Alfred M. Pollard, the Roundtable's legislative director, said his group takes Rep. Leach's warning seriously, but argued that his members must protect their interests. "The pressure I feel is the pressure that's been there all along. We're trying to come up with something that will work. We made a commitment to produce something that our members will support," he said.
Rep. Leach did not identify the banks he believes have taken an impractical position, but a group of institutions - including Florida's Barnett Banks Inc. and Ohio's Banc One Corp. - have been pressing for protection from state insurance regulators. The industry also opposes a provision that would set a moratorium on new insurance powers for national banks.
In a Dec. 28 letter to the Roundtable's head, Chase Manhattan Corp. chairman Thomas G. Labrecque, Rep. Leach said that the remaining disagreements may be impossible to reconcile and that there is "no advantage in lengthy further delay."
Rep. Leach said he will ask House Speaker Newt Gingrich to allow the Glass-Steagall bill to come the floor for a vote as soon as Congress and the White House resolve their budget dispute. While he did not indicate how soon that vote might be, other sources said Congress would not take up the bill before President Clinton's State of the Union address on Jan. 23, even if the budget is settled in the next two weeks.
Rep. Leach must also persuade House leaders to schedule a vote that could explode into a messy fight. In recent months Speaker Gingrich has opposed the vote because it would force Republicans to choose between the banking and insurance industries.
American Bankers Association lobbyist Philip S. Corwin said House leaders recently reiterated their unwillingness to bring the bill to the floor as long as the industries are divided. The ABA opposes the Glass- Steagall bill because of the insurance restrictions.

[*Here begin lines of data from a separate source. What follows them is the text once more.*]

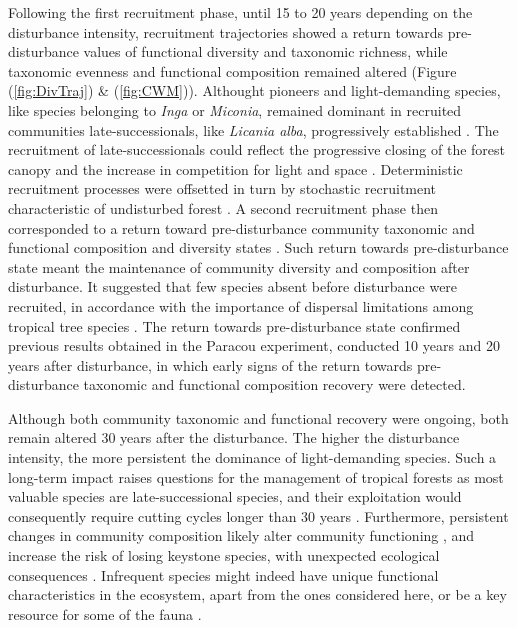 \documentclass[fleqn,10pt]{ArtEcoFoG} %
\begin{document}
Following the first recruitment phase, until 15 to 20 years depending on the disturbance intensity, recruitment trajectories showed a return towards pre-disturbance values of functional diversity and taxonomic richness, while taxonomic evenness and functional composition remained altered (Figure (\ref{fig:DivTraj}) \& (\ref{fig:CWM})).
Althought pioneers and light-demanding species, like species belonging to \emph{Inga} or \emph{Miconia}, remained dominant in recruited communities late-successionals, like \emph{Licania alba}, progressively established \citep{Fortunel2014}.
The recruitment of late-successionals could reflect the progressive closing of the forest canopy and the increase in competition for light and space \citep{Peet1992, Denslow2000}. Deterministic recruitment processes were offsetted in turn by stochastic recruitment characteristic of undisturbed forest \citep{Lawton1988, Chave2004}.
A second recruitment phase then corresponded to a return toward pre-disturbance community taxonomic and functional composition and diversity states \citep{Fukami2005, Fortunel2014}.
Such return towards pre-disturbance state meant the maintenance of community diversity and composition after disturbance. It suggested that few species absent before disturbance were recruited, in accordance with the importance of dispersal limitations among tropical tree species \citep{Svenning2005}.
The return towards pre-disturbance state confirmed previous results obtained in the Paracou experiment, conducted 10 years \citep{Molino2001} and 20 years \citep{Baraloto2012a} after disturbance, in which early signs of the return towards pre-disturbance taxonomic and functional composition recovery were detected.

Although both community taxonomic and functional recovery were ongoing, both remain altered 30 years after the disturbance.
The higher the disturbance intensity, the more persistent the dominance of light-demanding species. Such a long-term impact raises questions for the management of tropical forests as most valuable species are late-successional species, and their exploitation would consequently require cutting cycles longer than 30 years \citep{Putz2012}.
Furthermore, persistent changes in community composition likely alter community functioning \citep{Diaz2005}, and increase the risk of losing keystone species, with unexpected ecological consequences \citep{Jones1994, Chazdon2003a}.
Infrequent species might indeed have unique functional characteristics in the ecosystem, apart from the ones considered here, or be a key resource for some of the fauna \citep{Schleuning2016}.
\end{document}
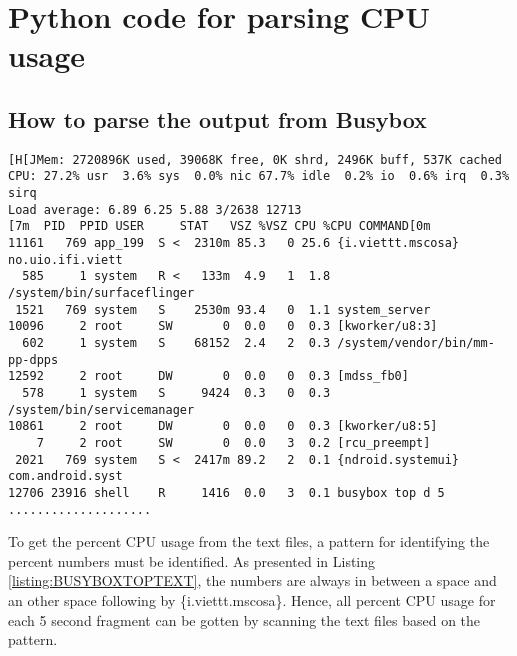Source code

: 
\chapter{Python code for parsing CPU usage} %
\label{AppendixC}
\section{How to parse the output from Busybox}
\begin{minipage}{\linewidth}
\begin{lstlisting}[caption={A sample of five seconds fragment output from the text file}, label = {listing:BUSYBOXTOPTEXT}, captionpos=b, basicstyle=\ttfamily\footnotesize]
[H[JMem: 2720896K used, 39068K free, 0K shrd, 2496K buff, 537K cached
CPU: 27.2% usr  3.6% sys  0.0% nic 67.7% idle  0.2% io  0.6% irq  0.3% sirq
Load average: 6.89 6.25 5.88 3/2638 12713
[7m  PID  PPID USER     STAT   VSZ %VSZ CPU %CPU COMMAND[0m
11161   769 app_199  S <  2310m 85.3   0 25.6 {i.viettt.mscosa} no.uio.ifi.viett
  585     1 system   R <   133m  4.9   1  1.8 /system/bin/surfaceflinger
 1521   769 system   S    2530m 93.4   0  1.1 system_server
10096     2 root     SW       0  0.0   0  0.3 [kworker/u8:3]
  602     1 system   S    68152  2.4   2  0.3 /system/vendor/bin/mm-pp-dpps
12592     2 root     DW       0  0.0   0  0.3 [mdss_fb0]
  578     1 system   S     9424  0.3   0  0.3 /system/bin/servicemanager
10861     2 root     DW       0  0.0   0  0.3 [kworker/u8:5]
    7     2 root     SW       0  0.0   3  0.2 [rcu_preempt]
 2021   769 system   S <  2417m 89.2   2  0.1 {ndroid.systemui} com.android.syst
12706 23916 shell    R     1416  0.0   3  0.1 busybox top d 5
....................
\end{lstlisting}
\end{minipage}
To get the percent CPU usage from the text files, a pattern for identifying the percent numbers must be identified. As presented in Listing \ref{listing:BUSYBOXTOPTEXT}, the numbers are always in between a space and an other space following by \{i.viettt.mscosa\}. Hence, all percent CPU usage for each 5 second fragment can be gotten by scanning the text files based on the pattern.
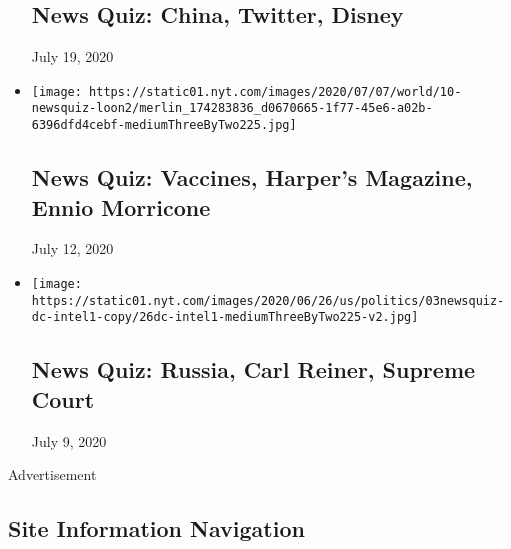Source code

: \begin{itemize}
  \hypertarget{news-quiz-china-twitter-disney}{%
  \subsection{News Quiz: China, Twitter,
  Disney}\label{news-quiz-china-twitter-disney}}

  July 19, 2020
\item
  \href{https://www.nytimes.com/interactive/2020/07/10/briefing/vaccines-harpers-magazine-ennio-morricone-news-quiz.html}{}

  \texttt{[image: https://static01.nyt.com/images/2020/07/07/world/10-newsquiz-loon2/merlin\_174283836\_d0670665-1f77-45e6-a02b-6396dfd4cebf-mediumThreeByTwo225.jpg]}

  \hypertarget{news-quiz-vaccines-harpers-magazine-ennio-morricone}{%
  \subsection{News Quiz: Vaccines, Harper's Magazine, Ennio
  Morricone}\label{news-quiz-vaccines-harpers-magazine-ennio-morricone}}

  July 12, 2020
\item
  \href{https://www.nytimes.com/interactive/2020/07/03/briefing/russia-carl-reiner-supreme-court-news-quiz.html}{}

  \texttt{[image: https://static01.nyt.com/images/2020/06/26/us/politics/03newsquiz-dc-intel1-copy/26dc-intel1-mediumThreeByTwo225-v2.jpg]}

  \hypertarget{news-quiz-russia-carl-reiner-supreme-court}{%
  \subsection{News Quiz: Russia, Carl Reiner, Supreme
  Court}\label{news-quiz-russia-carl-reiner-supreme-court}}

  July 9, 2020
\end{itemize}

Advertisement

\hypertarget{site-information-navigation}{%
\subsection{Site Information
Navigation}\label{site-information-navigation}}

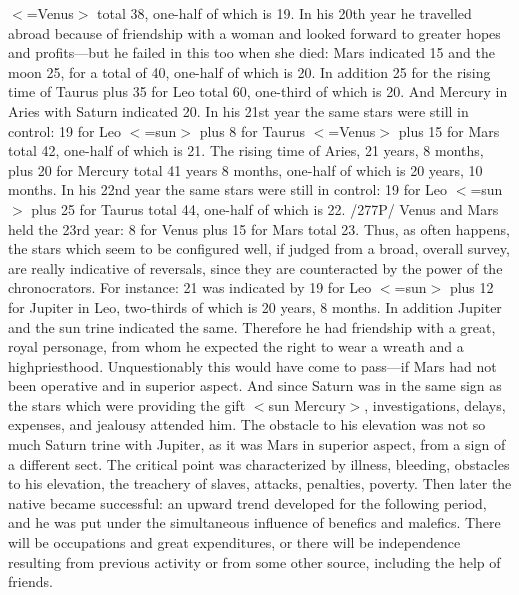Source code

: $<$=Venus$>$ total 38, one-half of which is 19. In his 20th year he travelled abroad because of friendship with
a woman and looked forward to greater hopes and profits—but he failed in this too when she died: Mars
indicated 15 and the moon 25, for a total of 40, one-half of which is 20. In addition 25 for the rising time
of Taurus plus 35 for Leo total 60, one-third of which is 20. And Mercury in Aries with Saturn indicated
20. In his 21st year the same stars were still in control: 19 for Leo $<$=sun$>$ plus 8 for Taurus $<$=Venus$>$
plus 15 for Mars total 42, one-half of which is 21. The rising time of Aries, 21 years, 8 months, plus 20
for Mercury total 41 years 8 months, one-half of which is 20 years, 10 months. In his 22nd year the same
stars were still in control: 19 for Leo $<$=sun$>$ plus 25 for Taurus total 44, one-half of which is 22. /277P/
Venus and Mars held the 23rd year: 8 for Venus plus 15 for Mars total 23.
Thus, as often happens, the stars which seem to be configured well, if judged from a broad, overall
survey, are really indicative of reversals, since they are counteracted by the power of the chronocrators. For
instance: 21 was indicated by 19 for Leo $<$=sun$>$ plus 12 for Jupiter in Leo, two-thirds of which is 20
years, 8 months. In addition Jupiter and the sun trine indicated the same. Therefore he had friendship with
a great, royal personage, from whom he expected the right to wear a wreath and a highpriesthood.
Unquestionably this would have come to pass—if Mars had not been operative and in superior aspect. And
since Saturn was in the same sign as the stars which were providing the gift $<$sun Mercury$>$,
investigations, delays, expenses, and jealousy attended him. The obstacle to his elevation was not so
much Saturn trine with Jupiter, as it was Mars in superior aspect, from a sign of a different sect. The
critical point was characterized by illness, bleeding, obstacles to his elevation, the treachery of slaves,
attacks, penalties, poverty. Then later the native became successful: an upward trend developed for the
following period, and he was put under the simultaneous influence of benefics and malefics. There will be
occupations and great expenditures, or there will be independence resulting from previous activity or from
some other source, including the help of friends.

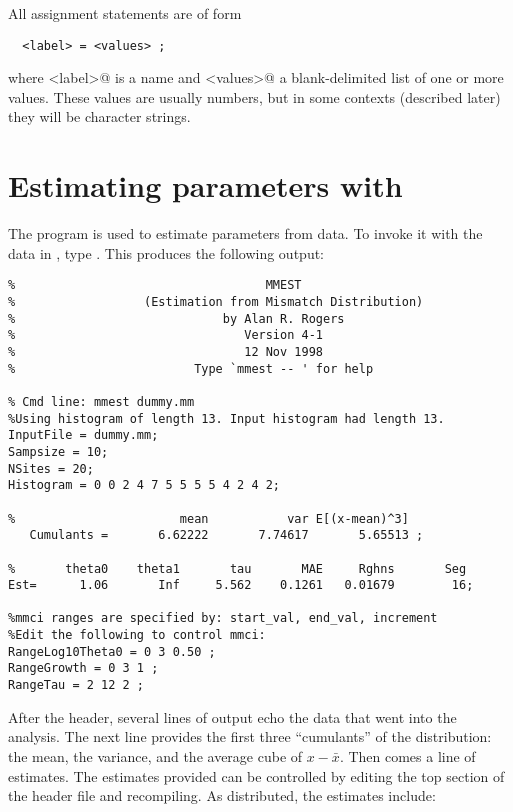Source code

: All assignment statements are of form
\begin{verbatim}
  <label> = <values> ;
\end{verbatim}
where \verb@<label>@ is a name and \verb@<values>@ a blank-delimited
list of one or more values.  These values are usually numbers, but in
some contexts (described later) they will be character strings.

\section{Estimating parameters with }

The program  is used to estimate parameters from data.  To
invoke it with the data in , type .
This produces the following output:
\begin{verbatim}
%                                   MMEST
%                  (Estimation from Mismatch Distribution)
%                             by Alan R. Rogers
%                                Version 4-1
%                                12 Nov 1998
%                         Type `mmest -- ' for help

% Cmd line: mmest dummy.mm
%Using histogram of length 13. Input histogram had length 13.
InputFile = dummy.mm;
Sampsize = 10;
NSites = 20;
Histogram = 0 0 2 4 7 5 5 5 5 4 2 4 2;

%                       mean           var E[(x-mean)^3]
   Cumulants =       6.62222       7.74617       5.65513 ;

%       theta0    theta1       tau       MAE     Rghns       Seg
Est=      1.06       Inf     5.562    0.1261   0.01679        16;

%mmci ranges are specified by: start_val, end_val, increment
%Edit the following to control mmci:
RangeLog10Theta0 = 0 3 0.50 ;
RangeGrowth = 0 3 1 ;
RangeTau = 2 12 2 ;
\end{verbatim}
After the header, several lines of output echo the data that went into
the analysis.  The next line provides the first three ``cumulants'' of
the distribution: the mean, the variance, and the average cube of $x -
\bar x$.  Then comes a line of estimates.  The estimates provided can
be controlled by editing the top section of the header file
 and recompiling.  As distributed, the estimates
include:
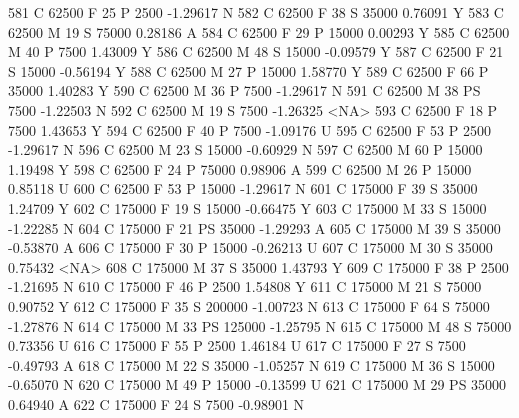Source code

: \documentclass{article}
\begin{document}
\begin{Schunk}
\begin{Soutput}
581       C      62500   F  25         P   2500  -1.29617    N
582       C      62500   F  38         S  35000   0.76091    Y
583       C      62500   M  19         S  75000   0.28186    A
584       C      62500   F  29         P  15000   0.00293    Y
585       C      62500   M  40         P   7500   1.43009    Y
586       C      62500   M  48         S  15000  -0.09579    Y
587       C      62500   F  21         S  15000  -0.56194    Y
588       C      62500   M  27         P  15000   1.58770    Y
589       C      62500   F  66         P  35000   1.40283    Y
590       C      62500   M  36         P   7500  -1.29617    N
591       C      62500   M  38        PS   7500  -1.22503    N
592       C      62500   M  19         S   7500  -1.26325 <NA>
593       C      62500   F  18         P   7500   1.43653    Y
594       C      62500   F  40         P   7500  -1.09176    U
595       C      62500   F  53         P   2500  -1.29617    N
596       C      62500   M  23         S  15000  -0.60929    N
597       C      62500   M  60         P  15000   1.19498    Y
598       C      62500   F  24         P  75000   0.98906    A
599       C      62500   M  26         P  15000   0.85118    U
600       C      62500   F  53         P  15000  -1.29617    N
601       C     175000   F  39         S  35000   1.24709    Y
602       C     175000   F  19         S  15000  -0.66475    Y
603       C     175000   M  33         S  15000  -1.22285    N
604       C     175000   F  21        PS  35000  -1.29293    A
605       C     175000   M  39         S  35000  -0.53870    A
606       C     175000   F  30         P  15000  -0.26213    U
607       C     175000   M  30         S  35000   0.75432 <NA>
608       C     175000   M  37         S  35000   1.43793    Y
609       C     175000   F  38         P   2500  -1.21695    N
610       C     175000   F  46         P   2500   1.54808    Y
611       C     175000   M  21         S  75000   0.90752    Y
612       C     175000   F  35         S 200000  -1.00723    N
613       C     175000   F  64         S  75000  -1.27876    N
614       C     175000   M  33        PS 125000  -1.25795    N
615       C     175000   M  48         S  75000   0.73356    U
616       C     175000   F  55         P   2500   1.46184    U
617       C     175000   F  27         S   7500  -0.49793    A
618       C     175000   M  22         S  35000  -1.05257    N
619       C     175000   M  36         S  15000  -0.65070    N
620       C     175000   M  49         P  15000  -0.13599    U
621       C     175000   M  29        PS  35000   0.64940    A
622       C     175000   F  24         S   7500  -0.98901    N

\end{Soutput}
\end{Schunk}
\end{document}
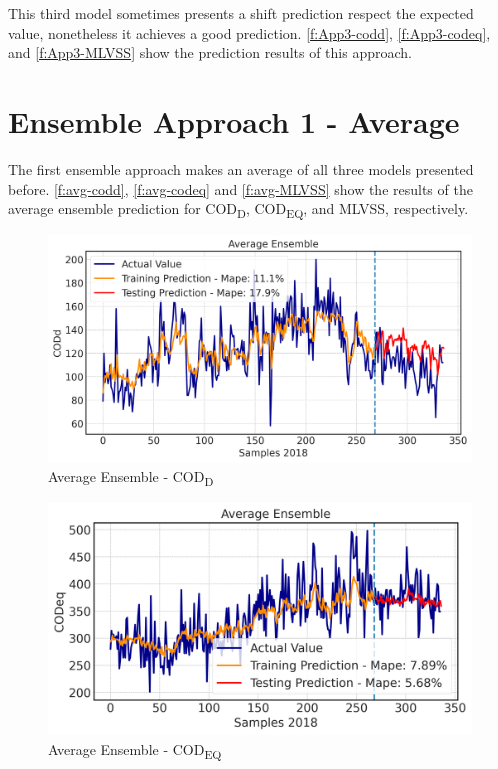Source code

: This third model sometimes presents a shift prediction respect the expected value, nonetheless it achieves a good prediction. \autoref{f:App3-codd}, \autoref{f:App3-codeq}, and \autoref{f:App3-MLVSS} show the prediction results of this approach. 
\clearpage

\section{Ensemble Approach 1 - Average}
The first ensemble approach makes an average of all three models presented before. \autoref{f:avg-codd}, \autoref{f:avg-codeq} and \autoref{f:avg-MLVSS} show the results of the average ensemble prediction for COD\textsubscript{D}, COD\textsubscript{EQ}, and MLVSS, respectively. 

\begin{figure}[h]
\centering
\includegraphics[width=\linewidth]{figures/Ch5/CODd-avg.png}
\caption{Average Ensemble - COD\textsubscript{D}}
\label{f:avg-codd}
\end{figure}

\begin{figure}[h]
\centering
\includegraphics[width=\linewidth]{figures/Ch5/CODeq-avg.png}
\caption{Average Ensemble - COD\textsubscript{EQ}}
\label{f:avg-codeq}
\end{figure}

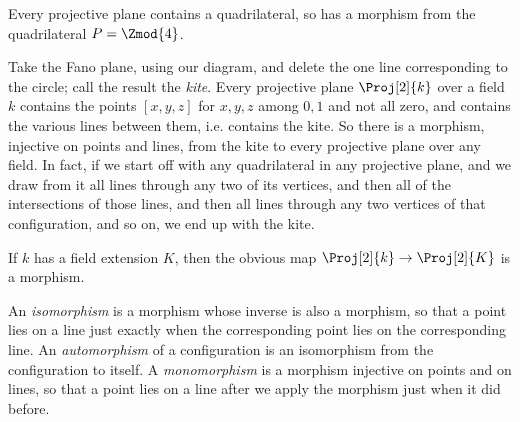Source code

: \begin{example}
Every projective plane contains a quadrilateral, so has a morphism from the quadrilateral \(P=\Zmod{4}\).
\end{example}
\begin{example}
Take the Fano plane, using our diagram, and delete the one line corresponding to the circle; call the result the \emph{kite}.
Every projective plane \(\Proj[2]{k}\) over a field \(k\) contains the points
\([x,y,z]\) for \(x,y,z\) among \(0,1\) and not all zero, and contains the various lines between them, i.e. contains the kite.
So there is a morphism, injective on points and lines, from the kite to every projective plane over any field.
In fact, if we start off with any quadrilateral in any projective plane, and we draw from it all lines through any two of its vertices, and then all of the intersections of those lines, and then all lines through any two vertices of that configuration, and so on, we end up with the kite.
\end{example}
\begin{example}
If \(k\) has a field extension \(K\), then the obvious map \(\Proj[2]{k} \to \Proj[2]{K}\) is a morphism.
\end{example}
An \emph{isomorphism} is a morphism whose inverse is also a morphism, so that a point lies on a line just exactly when the corresponding point lies on the corresponding line.
An \emph{automorphism} of a configuration is an isomorphism from the configuration to itself.
A \emph{monomorphism} is a morphism injective on points and on lines, so that a point lies on a line after we apply the morphism just when it did before.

One insurance lobbyist, however, said House leaders may change their minds. "Privately some are saying maybe it's time to bring this bill to the floor and let the chips fall where they may," said Robert A. Rusbuldt, lobbyist for the Independent Insurance Agents of America.
Mr. Rusbuldt, a lobbyist with strong Republican ties, may have a better read than some bank lobbyists on the mood of the House leadership. His close relationship with Speaker Gingrich helped secure the insurance restrictions in the first place.
Taking note of the insurance industry's political power, Rep. Leach warned that banks may find the same restrictions attached to another bill or even offered as stand-alone legislation. Consequently, he said, banks will get the best deal by reaching a compromise with his help.
"It strikes me as somewhat ironic that the banking industry is willing to jeopardize a bill it generally favors," when the portions it opposes are likely to be considered separately by "less friendly" legislators, he said in an Dec. 22 letter to Mr. Labrecque.